La privatización de las utopías y el trasnochado totalitarismo

8 de Octubre 2019 Columnas

El sujeto humano debe enfrentarse permanentemente a una condición fundante de su existencia: la del desamparo. El otro es entonces un auxiliar, un sostén que permanentemente intenta contener ese quiebre original. Por ello, los padres, la familia, los grupos, son ámbitos que ayudan a procesar esto.

En cada época esa situación se constituye históricamente. Así como los 60-70 fueron años que daban cuenta de la emergencia de relatos conducidos por visiones de mundos, perspectivas ideológicas y promesas de novedad y futuro fundadas en utopías colectivas; hoy enfrentamos el impacto de la postmodernidad, y a las consecuencias de su discurso aparentemente unificador y globalizante.

Quisiera plantear al respecto que la caída del muro de Berlín (simbólicamente), sintetiza claramente, en la tremenda opulencia estética de su destrucción, el derrumbe estrepitoso de un modo de construcción social, al que podríamos caracterizar como la última utopía colectiva. Junto con el muro que cae, emerge de forma arrolladora la emergencia de un modo de vida que para el ex asesor del Departamento de Estado de los EE.UU , Francis Fukuyama va expresar el fin de la historia (aunque él pone en duda esto posteriormente). Este concepto nos anuncia la supremacía eterna del liberalismo, y la cancelación de cualquier promesa de novedad, canonizando el aparente triunfo final de la sociedad neoliberal y de la asignación de recursos por el mercado.

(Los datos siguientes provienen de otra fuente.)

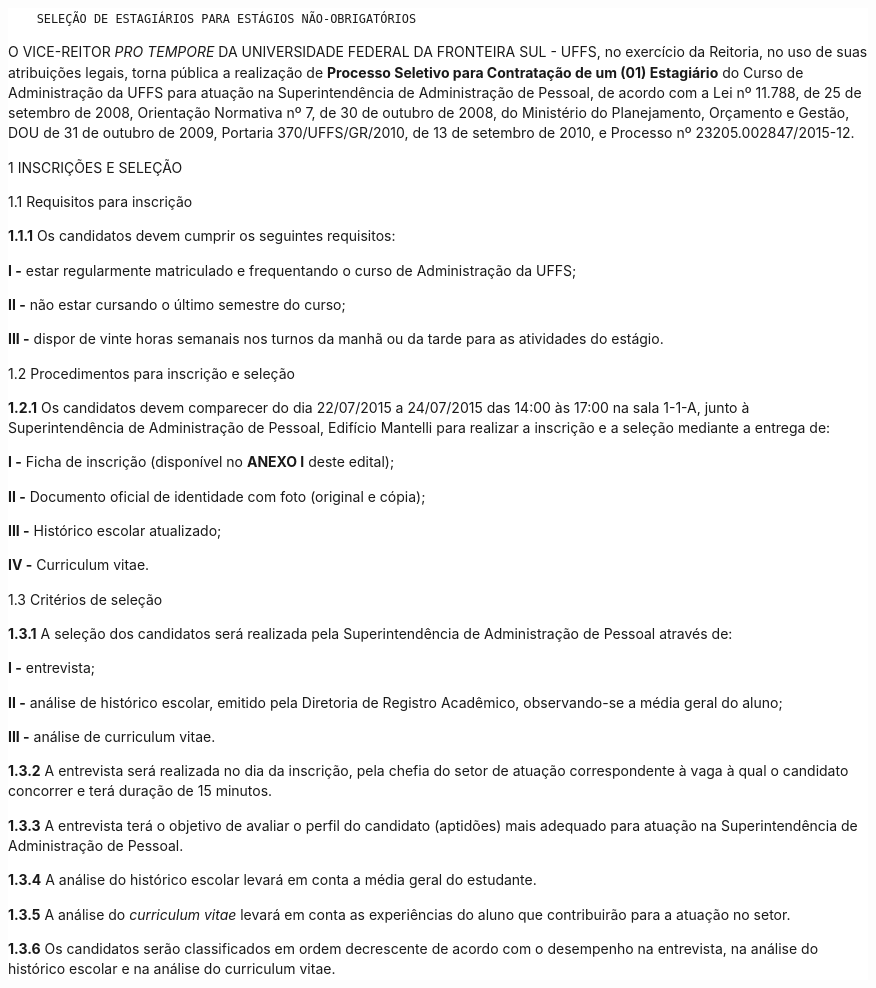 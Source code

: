         SELEÇÃO DE ESTAGIÁRIOS PARA ESTÁGIOS NÃO-OBRIGATÓRIOS  

O VICE-REITOR *PRO TEMPORE* DA UNIVERSIDADE FEDERAL DA FRONTEIRA SUL - UFFS, no exercício da Reitoria, no uso de suas atribuições legais, torna pública a realização de **Processo Seletivo para Contratação de um (01) Estagiário** do Curso de Administração da UFFS para atuação na Superintendência de Administração de Pessoal, de acordo com a Lei nº 11.788, de 25 de setembro de 2008, Orientação Normativa nº 7, de 30 de outubro de 2008, do Ministério do Planejamento, Orçamento e Gestão, DOU de 31 de outubro de 2009, Portaria 370/UFFS/GR/2010, de 13 de setembro de 2010, e Processo nº 23205.002847/2015-12.

 1 INSCRIÇÕES E SELEÇÃO

 1.1 Requisitos para inscrição

 **1.1.1** Os candidatos devem cumprir os seguintes requisitos:

 **I -** estar regularmente matriculado e frequentando o curso de Administração da UFFS;

 **II -** não estar cursando o último semestre do curso;

 **III -** dispor de vinte horas semanais nos turnos da manhã ou da tarde para as atividades do estágio.

 1.2 Procedimentos para inscrição e seleção

 **1.2.1** Os candidatos devem comparecer do dia 22/07/2015 a 24/07/2015 das 14:00 às 17:00 na sala 1-1-A, junto à Superintendência de Administração de Pessoal, Edifício Mantelli para realizar a inscrição e a seleção mediante a entrega de:

 **I -** Ficha de inscrição (disponível no **ANEXO I** deste edital);

 **II -** Documento oficial de identidade com foto (original e cópia);

 **III -** Histórico escolar atualizado;

 **IV -** Curriculum vitae.

 1.3 Critérios de seleção

 **1.3.1** A seleção dos candidatos será realizada pela Superintendência de Administração de Pessoal através de:

 **I -** entrevista;

 **II -** análise de histórico escolar, emitido pela Diretoria de Registro Acadêmico, observando-se a média geral do aluno;

 **III -** análise de curriculum vitae.

 **1.3.2** A entrevista será realizada no dia da inscrição, pela chefia do setor de atuação correspondente à vaga à qual o candidato concorrer e terá duração de 15 minutos.

 **1.3.3** A entrevista terá o objetivo de avaliar o perfil do candidato (aptidões) mais adequado para atuação na Superintendência de Administração de Pessoal.

 **1.3.4** A análise do histórico escolar levará em conta a média geral do estudante.

 **1.3.5** A análise do *curriculum vitae* levará em conta as experiências do aluno que contribuirão para a atuação no setor.

 **1.3.6** Os candidatos serão classificados em ordem decrescente de acordo com o desempenho na entrevista, na análise do histórico escolar e na análise do curriculum vitae.

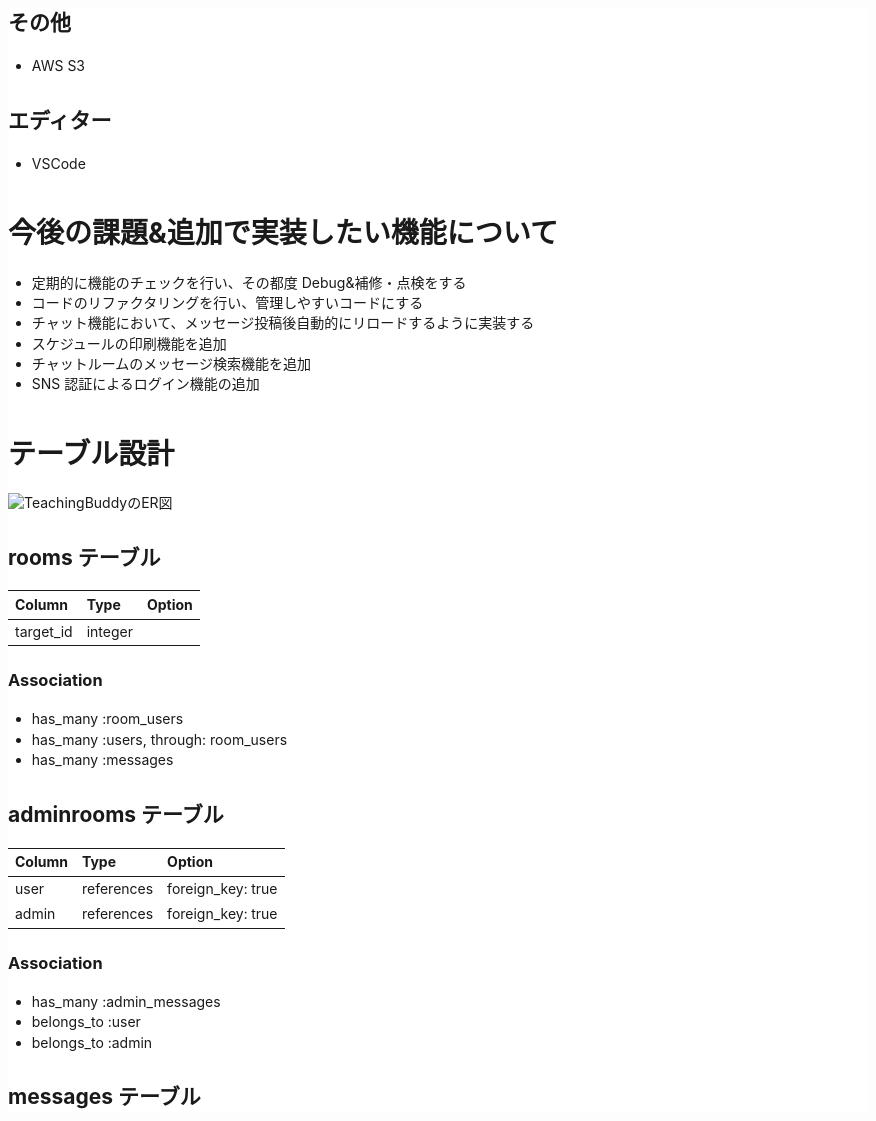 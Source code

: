 ## その他

- AWS S3

## エディター

- VSCode

# 今後の課題&追加で実装したい機能について

- 定期的に機能のチェックを行い、その都度 Debug&補修・点検をする
- コードのリファクタリングを行い、管理しやすいコードにする
- チャット機能において、メッセージ投稿後自動的にリロードするように実装する
- スケジュールの印刷機能を追加
- チャットルームのメッセージ検索機能を追加
- SNS 認証によるログイン機能の追加

# テーブル設計

![TeachingBuddyのER図](http://jintomo.sakura.ne.jp/MD/ER.jpeg)

## rooms テーブル

| Column    | Type    | Option |
| :-------- | :------ | :----- |
| target_id | integer |        |

### Association

- has_many :room_users
- has_many :users, through: room_users
- has_many :messages

## adminrooms テーブル

| Column | Type       | Option            |
| :----- | :--------- | :---------------- |
| user   | references | foreign_key: true |
| admin  | references | foreign_key: true |

### Association

- has_many :admin_messages
- belongs_to :user
- belongs_to :admin

## messages テーブル

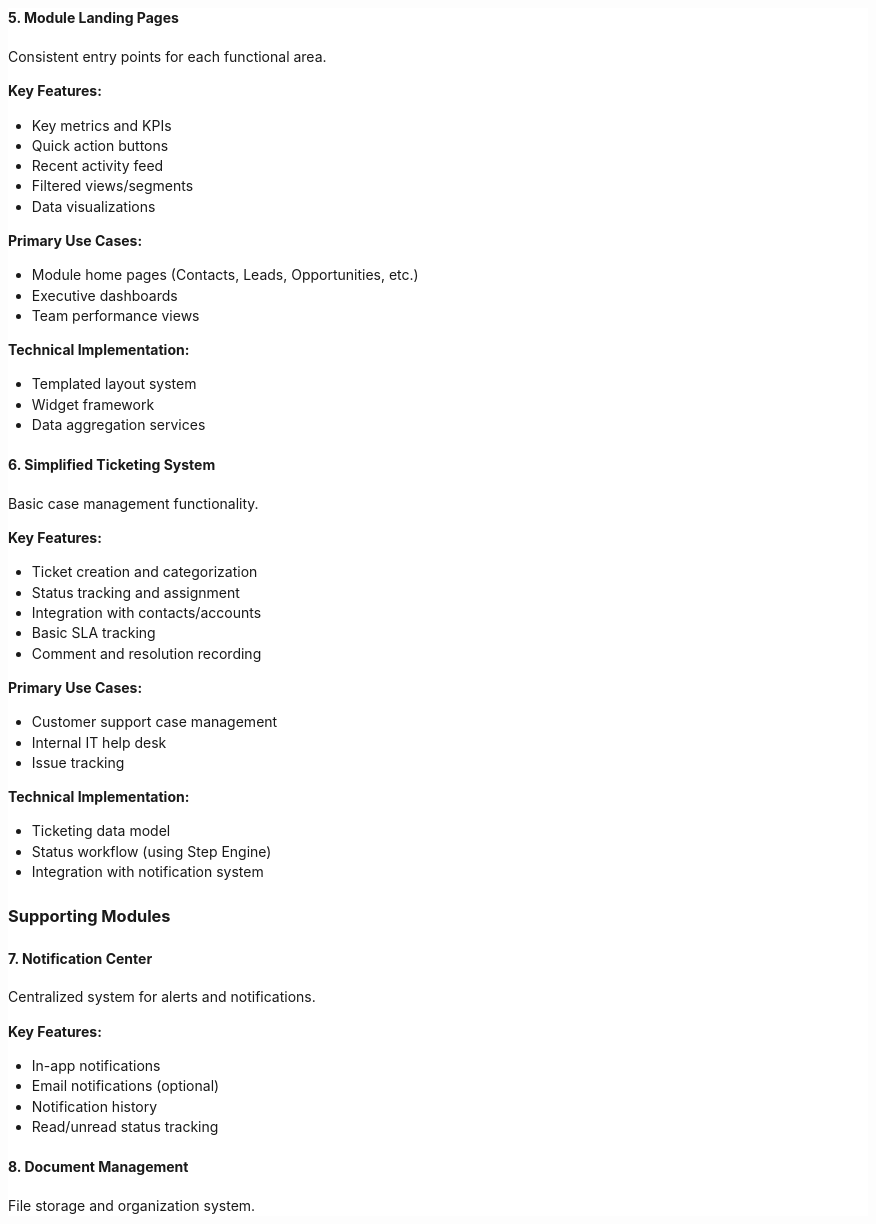 #### 5. Module Landing Pages
Consistent entry points for each functional area.

**Key Features:**
- Key metrics and KPIs
- Quick action buttons
- Recent activity feed
- Filtered views/segments
- Data visualizations

**Primary Use Cases:**
- Module home pages (Contacts, Leads, Opportunities, etc.)
- Executive dashboards
- Team performance views

**Technical Implementation:**
- Templated layout system
- Widget framework
- Data aggregation services

#### 6. Simplified Ticketing System
Basic case management functionality.

**Key Features:**
- Ticket creation and categorization
- Status tracking and assignment
- Integration with contacts/accounts
- Basic SLA tracking
- Comment and resolution recording

**Primary Use Cases:**
- Customer support case management
- Internal IT help desk
- Issue tracking

**Technical Implementation:**
- Ticketing data model
- Status workflow (using Step Engine)
- Integration with notification system

### Supporting Modules

#### 7. Notification Center
Centralized system for alerts and notifications.

**Key Features:**
- In-app notifications
- Email notifications (optional)
- Notification history
- Read/unread status tracking

#### 8. Document Management
File storage and organization system.
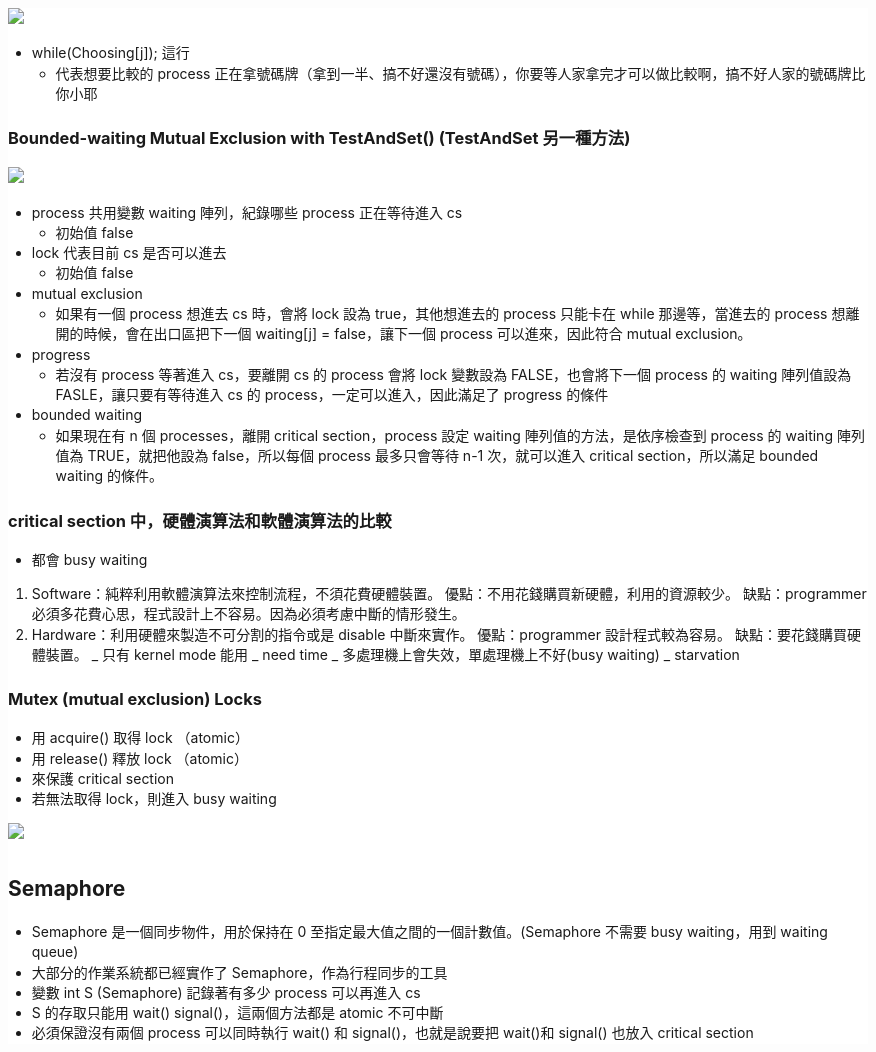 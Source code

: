 ![](https://i.imgur.com/0iXaged.png)

- while(Choosing[j]); 這行
  - 代表想要比較的 process 正在拿號碼牌（拿到一半、搞不好還沒有號碼），你要等人家拿完才可以做比較啊，搞不好人家的號碼牌比你小耶

### Bounded-waiting Mutual Exclusion with TestAndSet() (TestAndSet 另一種方法)

![](https://i.imgur.com/nCzQ6zE.png)

- process 共用變數 waiting 陣列，紀錄哪些 process 正在等待進入 cs
  - 初始值 false
- lock 代表目前 cs 是否可以進去
  - 初始值 false
- mutual exclusion
  - 如果有一個 process 想進去 cs 時，會將 lock 設為 true，其他想進去的 process 只能卡在 while 那邊等，當進去的 process 想離開的時候，會在出口區把下一個 waiting[j] = false，讓下一個 process 可以進來，因此符合 mutual exclusion。
- progress
  - 若沒有 process 等著進入 cs，要離開 cs 的 process 會將 lock 變數設為 FALSE，也會將下一個 process 的 waiting 陣列值設為 FASLE，讓只要有等待進入 cs 的 process，一定可以進入，因此滿足了 progress 的條件
- bounded waiting
  - 如果現在有 n 個 processes，離開 critical section，process 設定 waiting 陣列值的方法，是依序檢查到 process 的 waiting 陣列值為 TRUE，就把他設為 false，所以每個 process 最多只會等待 n-1 次，就可以進入 critical section，所以滿足 bounded waiting 的條件。

### critical section 中，硬體演算法和軟體演算法的比較

- 都會 busy waiting

1. Software：純粹利用軟體演算法來控制流程，不須花費硬體裝置。
   優點：不用花錢購買新硬體，利用的資源較少。
   缺點：programmer 必須多花費心思，程式設計上不容易。因為必須考慮中斷的情形發生。
2. Hardware：利用硬體來製造不可分割的指令或是 disable 中斷來實作。
   優點：programmer 設計程式較為容易。
   缺點：要花錢購買硬體裝置。
   _ 只有 kernel mode 能用
   _ need time
   _ 多處理機上會失效，單處理機上不好(busy waiting)
   _ starvation

### Mutex (mutual exclusion) Locks

- 用 acquire() 取得 lock （atomic）
- 用 release() 釋放 lock （atomic）
- 來保護 critical section
- 若無法取得 lock，則進入 busy waiting

![](https://i.imgur.com/6LCdaux.png)

## Semaphore

- Semaphore 是一個同步物件，用於保持在 0 至指定最大值之間的一個計數值。(Semaphore 不需要 busy waiting，用到 waiting queue)
- 大部分的作業系統都已經實作了 Semaphore，作為行程同步的工具
- 變數 int S (Semaphore) 記錄著有多少 process 可以再進入 cs
- S 的存取只能用 wait() signal()，這兩個方法都是 atomic 不可中斷
- 必須保證沒有兩個 process 可以同時執行 wait() 和 signal()，也就是說要把 wait()和 signal() 也放入 critical section
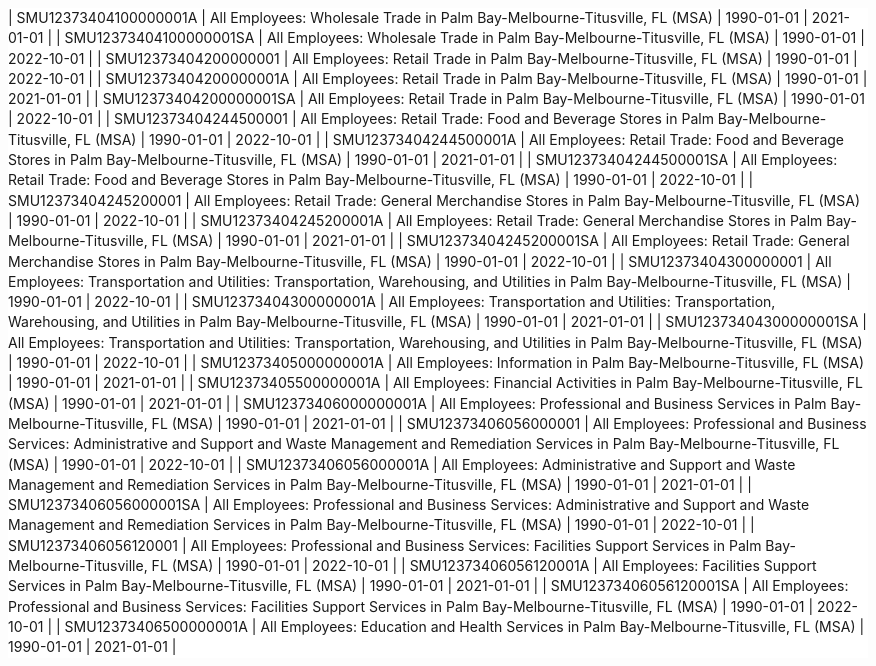 | SMU12373404100000001A     | All Employees: Wholesale Trade in Palm Bay-Melbourne-Titusville, FL (MSA)                                                                                              | 1990-01-01          | 2021-01-01        |
| SMU12373404100000001SA    | All Employees: Wholesale Trade in Palm Bay-Melbourne-Titusville, FL (MSA)                                                                                              | 1990-01-01          | 2022-10-01        |
| SMU12373404200000001      | All Employees: Retail Trade in Palm Bay-Melbourne-Titusville, FL (MSA)                                                                                                 | 1990-01-01          | 2022-10-01        |
| SMU12373404200000001A     | All Employees: Retail Trade in Palm Bay-Melbourne-Titusville, FL (MSA)                                                                                                 | 1990-01-01          | 2021-01-01        |
| SMU12373404200000001SA    | All Employees: Retail Trade in Palm Bay-Melbourne-Titusville, FL (MSA)                                                                                                 | 1990-01-01          | 2022-10-01        |
| SMU12373404244500001      | All Employees: Retail Trade: Food and Beverage Stores in Palm Bay-Melbourne-Titusville, FL (MSA)                                                                       | 1990-01-01          | 2022-10-01        |
| SMU12373404244500001A     | All Employees: Retail Trade: Food and Beverage Stores in Palm Bay-Melbourne-Titusville, FL (MSA)                                                                       | 1990-01-01          | 2021-01-01        |
| SMU12373404244500001SA    | All Employees: Retail Trade: Food and Beverage Stores in Palm Bay-Melbourne-Titusville, FL (MSA)                                                                       | 1990-01-01          | 2022-10-01        |
| SMU12373404245200001      | All Employees: Retail Trade: General Merchandise Stores in Palm Bay-Melbourne-Titusville, FL (MSA)                                                                     | 1990-01-01          | 2022-10-01        |
| SMU12373404245200001A     | All Employees: Retail Trade: General Merchandise Stores in Palm Bay-Melbourne-Titusville, FL (MSA)                                                                     | 1990-01-01          | 2021-01-01        |
| SMU12373404245200001SA    | All Employees: Retail Trade: General Merchandise Stores in Palm Bay-Melbourne-Titusville, FL (MSA)                                                                     | 1990-01-01          | 2022-10-01        |
| SMU12373404300000001      | All Employees: Transportation and Utilities: Transportation, Warehousing, and Utilities in Palm Bay-Melbourne-Titusville, FL (MSA)                                     | 1990-01-01          | 2022-10-01        |
| SMU12373404300000001A     | All Employees: Transportation and Utilities: Transportation, Warehousing, and Utilities in Palm Bay-Melbourne-Titusville, FL (MSA)                                     | 1990-01-01          | 2021-01-01        |
| SMU12373404300000001SA    | All Employees: Transportation and Utilities: Transportation, Warehousing, and Utilities in Palm Bay-Melbourne-Titusville, FL (MSA)                                     | 1990-01-01          | 2022-10-01        |
| SMU12373405000000001A     | All Employees: Information in Palm Bay-Melbourne-Titusville, FL (MSA)                                                                                                  | 1990-01-01          | 2021-01-01        |
| SMU12373405500000001A     | All Employees: Financial Activities in Palm Bay-Melbourne-Titusville, FL (MSA)                                                                                         | 1990-01-01          | 2021-01-01        |
| SMU12373406000000001A     | All Employees: Professional and Business Services in Palm Bay-Melbourne-Titusville, FL (MSA)                                                                           | 1990-01-01          | 2021-01-01        |
| SMU12373406056000001      | All Employees: Professional and Business Services: Administrative and Support and Waste Management and Remediation Services in Palm Bay-Melbourne-Titusville, FL (MSA) | 1990-01-01          | 2022-10-01        |
| SMU12373406056000001A     | All Employees: Administrative and Support and Waste Management and Remediation Services in Palm Bay-Melbourne-Titusville, FL (MSA)                                     | 1990-01-01          | 2021-01-01        |
| SMU12373406056000001SA    | All Employees: Professional and Business Services: Administrative and Support and Waste Management and Remediation Services in Palm Bay-Melbourne-Titusville, FL (MSA) | 1990-01-01          | 2022-10-01        |
| SMU12373406056120001      | All Employees: Professional and Business Services: Facilities Support Services in Palm Bay-Melbourne-Titusville, FL (MSA)                                              | 1990-01-01          | 2022-10-01        |
| SMU12373406056120001A     | All Employees: Facilities Support Services in Palm Bay-Melbourne-Titusville, FL (MSA)                                                                                  | 1990-01-01          | 2021-01-01        |
| SMU12373406056120001SA    | All Employees: Professional and Business Services: Facilities Support Services in Palm Bay-Melbourne-Titusville, FL (MSA)                                              | 1990-01-01          | 2022-10-01        |
| SMU12373406500000001A     | All Employees: Education and Health Services in Palm Bay-Melbourne-Titusville, FL (MSA)                                                                                | 1990-01-01          | 2021-01-01        |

Frente a esto se desencadena la imposibilidad de establecer cualquier proyecto colectivo y la fragmentación del tejido social en la multiplicidad y legitimidad de los proyectos privados.

La privatización de las utopías, transformados en competencias individuales y la instauración de un discurso dominante que se postula sin fracturas, totalizador, la eterna repetición de lo mismo, produce la experiencia de la inutilidad de toda acción colectiva, la cual se transforma en una ilusión neurótica sin sentido, e incluso puede oler a un trasnochado totalitarismo, (como si el presente estado de cosas no nos revelara un totalitarismo mucho más solapado, un autoritarismo más insidioso, pero tremendamente eficaz). Asistimos hoy a la ilusión de un marco donde se ofrece la convivencia de la multiplicidad de subjetividades, pero que en realidad son re-alineadas y pulverizadas en los hechos desde la homogeneidad planetaria. Hoy en la marginalidad y en los bordes, en los límites civilizadores de nuestras sociedades, aparece de modo más claro y directo la sintomatología que resulta de la exclusión y de la ausencia de fundamento, pero también la evidencia de un cuerpo que resiste a su normalización.

Es por ello que se ofrecen , como formas anestesiadoras de este dolor que percibimos, múltiples ofertas del mercado: la drogadicción, el consumo de tranquilizantes, el consumo invalidante de lo audiovisual, las ilusiones de la autoayuda, o la identificación enajenadas con las figuras montadas desde las grandes centros de poder, a desprecio de la propia subjetividad, en una tarea alienante, que convierte en alienígenas a los habitantes de su propio territorio.

El surgimiento de gurués diversos (desde lo new age o caudillos populistas, o religiosos) son una de las expresiones manifiesta de esta necesidad de anclarse a un discurso que devuelva un fundamento ausente (retorno de los fundamentalismos). Esta ilusión de un camino que hay que desentrañar o que está prefijado a un horizonte prometido es la cara nueva de una ilusión antigua y permanente: la de suponer un sentido a descubrir, o de un sentido pre existente que haga tolerable el peso de la existencia frente al aparente sin sentido de la muerte y a la dificultad para sostener desde sí mismo esa construcción posible de una respuesta que siempre se articula con otros.